■ Task details ■
Please work out how many lines in the entries below include the string "holonomy", and reply with the number alone.

■ Data extracts ■
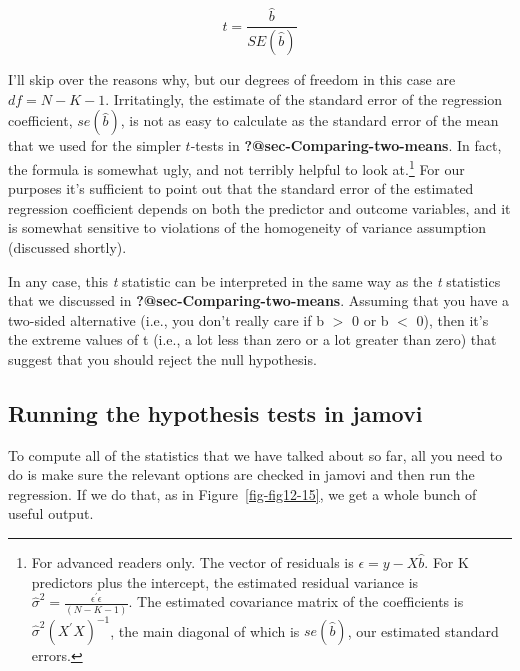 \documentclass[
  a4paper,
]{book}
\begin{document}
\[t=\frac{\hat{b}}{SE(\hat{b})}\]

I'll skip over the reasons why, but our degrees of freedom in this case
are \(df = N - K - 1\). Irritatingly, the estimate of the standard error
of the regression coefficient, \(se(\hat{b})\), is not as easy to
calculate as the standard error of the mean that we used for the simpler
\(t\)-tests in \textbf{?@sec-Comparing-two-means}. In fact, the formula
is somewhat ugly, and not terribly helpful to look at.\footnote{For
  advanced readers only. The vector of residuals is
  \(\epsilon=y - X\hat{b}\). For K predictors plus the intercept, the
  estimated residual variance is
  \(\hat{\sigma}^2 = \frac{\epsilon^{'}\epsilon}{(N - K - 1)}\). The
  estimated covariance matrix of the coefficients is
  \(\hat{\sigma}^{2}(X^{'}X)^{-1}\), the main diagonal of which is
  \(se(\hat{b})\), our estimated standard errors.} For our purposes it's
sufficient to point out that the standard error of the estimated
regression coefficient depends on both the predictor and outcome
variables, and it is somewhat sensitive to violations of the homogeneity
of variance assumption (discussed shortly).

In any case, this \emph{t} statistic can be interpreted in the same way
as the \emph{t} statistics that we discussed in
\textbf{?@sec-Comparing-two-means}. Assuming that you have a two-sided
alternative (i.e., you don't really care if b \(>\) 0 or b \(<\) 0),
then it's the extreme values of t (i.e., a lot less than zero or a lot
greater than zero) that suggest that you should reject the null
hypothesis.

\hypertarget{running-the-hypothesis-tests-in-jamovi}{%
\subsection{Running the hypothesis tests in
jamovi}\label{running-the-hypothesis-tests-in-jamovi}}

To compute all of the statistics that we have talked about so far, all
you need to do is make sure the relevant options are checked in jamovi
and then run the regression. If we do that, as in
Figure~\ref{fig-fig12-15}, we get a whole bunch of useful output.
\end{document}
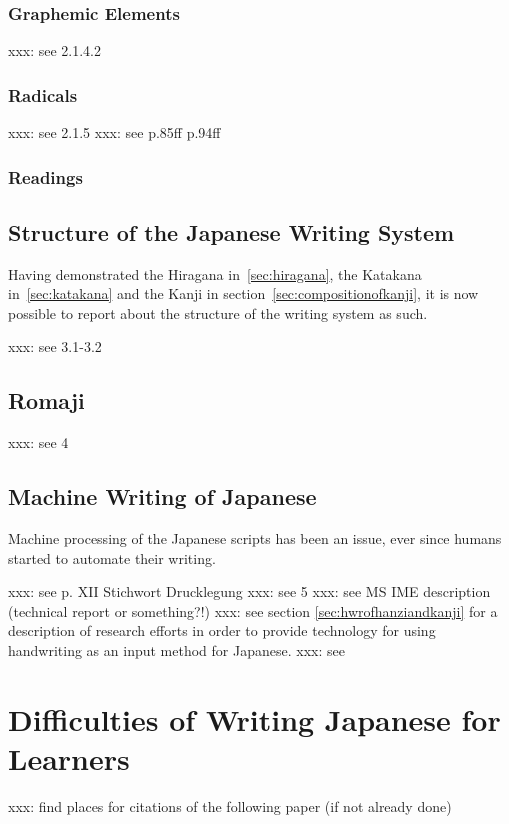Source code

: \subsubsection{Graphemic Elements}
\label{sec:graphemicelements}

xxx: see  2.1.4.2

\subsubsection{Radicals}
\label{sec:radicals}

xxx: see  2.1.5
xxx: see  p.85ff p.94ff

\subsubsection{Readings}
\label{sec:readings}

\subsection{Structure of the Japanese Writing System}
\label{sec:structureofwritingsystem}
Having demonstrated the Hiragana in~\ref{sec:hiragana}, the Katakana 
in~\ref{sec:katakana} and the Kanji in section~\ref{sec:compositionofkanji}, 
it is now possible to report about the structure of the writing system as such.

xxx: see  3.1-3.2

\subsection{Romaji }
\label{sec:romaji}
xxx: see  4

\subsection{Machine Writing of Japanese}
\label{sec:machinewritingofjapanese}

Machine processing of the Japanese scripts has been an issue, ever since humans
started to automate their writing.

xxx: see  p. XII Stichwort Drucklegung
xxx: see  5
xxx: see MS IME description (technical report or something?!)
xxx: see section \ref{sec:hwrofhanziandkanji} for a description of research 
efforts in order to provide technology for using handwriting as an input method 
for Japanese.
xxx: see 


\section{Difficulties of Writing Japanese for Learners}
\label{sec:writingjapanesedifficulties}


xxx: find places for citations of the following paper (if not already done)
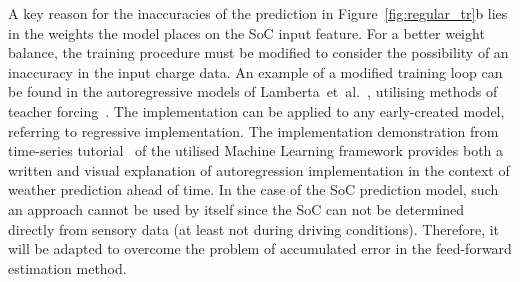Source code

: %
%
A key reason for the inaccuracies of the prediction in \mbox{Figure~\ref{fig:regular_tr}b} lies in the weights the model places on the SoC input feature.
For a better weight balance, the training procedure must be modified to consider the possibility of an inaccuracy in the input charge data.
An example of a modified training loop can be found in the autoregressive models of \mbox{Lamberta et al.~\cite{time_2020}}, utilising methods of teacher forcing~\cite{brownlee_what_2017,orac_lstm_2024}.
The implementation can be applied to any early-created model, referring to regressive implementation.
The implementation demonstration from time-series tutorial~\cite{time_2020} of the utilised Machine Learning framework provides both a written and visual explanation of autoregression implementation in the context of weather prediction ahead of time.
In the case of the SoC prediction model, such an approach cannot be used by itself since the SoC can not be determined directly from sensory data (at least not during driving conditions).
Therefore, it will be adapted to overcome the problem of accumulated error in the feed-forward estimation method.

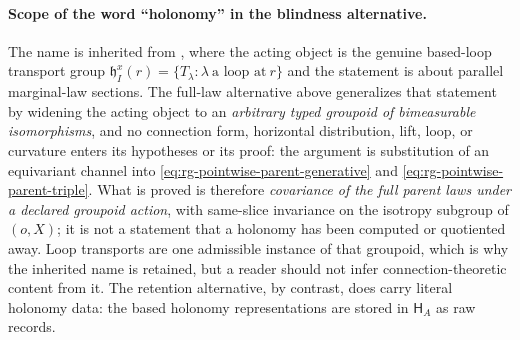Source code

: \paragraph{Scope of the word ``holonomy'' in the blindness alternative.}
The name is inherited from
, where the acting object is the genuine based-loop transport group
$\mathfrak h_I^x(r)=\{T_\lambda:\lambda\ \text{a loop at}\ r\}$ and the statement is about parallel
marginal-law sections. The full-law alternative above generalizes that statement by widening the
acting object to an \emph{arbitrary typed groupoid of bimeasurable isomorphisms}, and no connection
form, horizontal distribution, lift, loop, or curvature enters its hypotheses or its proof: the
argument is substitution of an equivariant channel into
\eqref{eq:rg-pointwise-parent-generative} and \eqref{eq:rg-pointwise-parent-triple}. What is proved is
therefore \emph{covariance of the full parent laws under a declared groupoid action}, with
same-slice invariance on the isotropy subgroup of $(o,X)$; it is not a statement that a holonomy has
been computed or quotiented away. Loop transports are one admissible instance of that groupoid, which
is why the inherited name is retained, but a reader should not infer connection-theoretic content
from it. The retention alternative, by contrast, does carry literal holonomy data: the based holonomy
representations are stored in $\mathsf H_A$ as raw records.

■ Result ■
3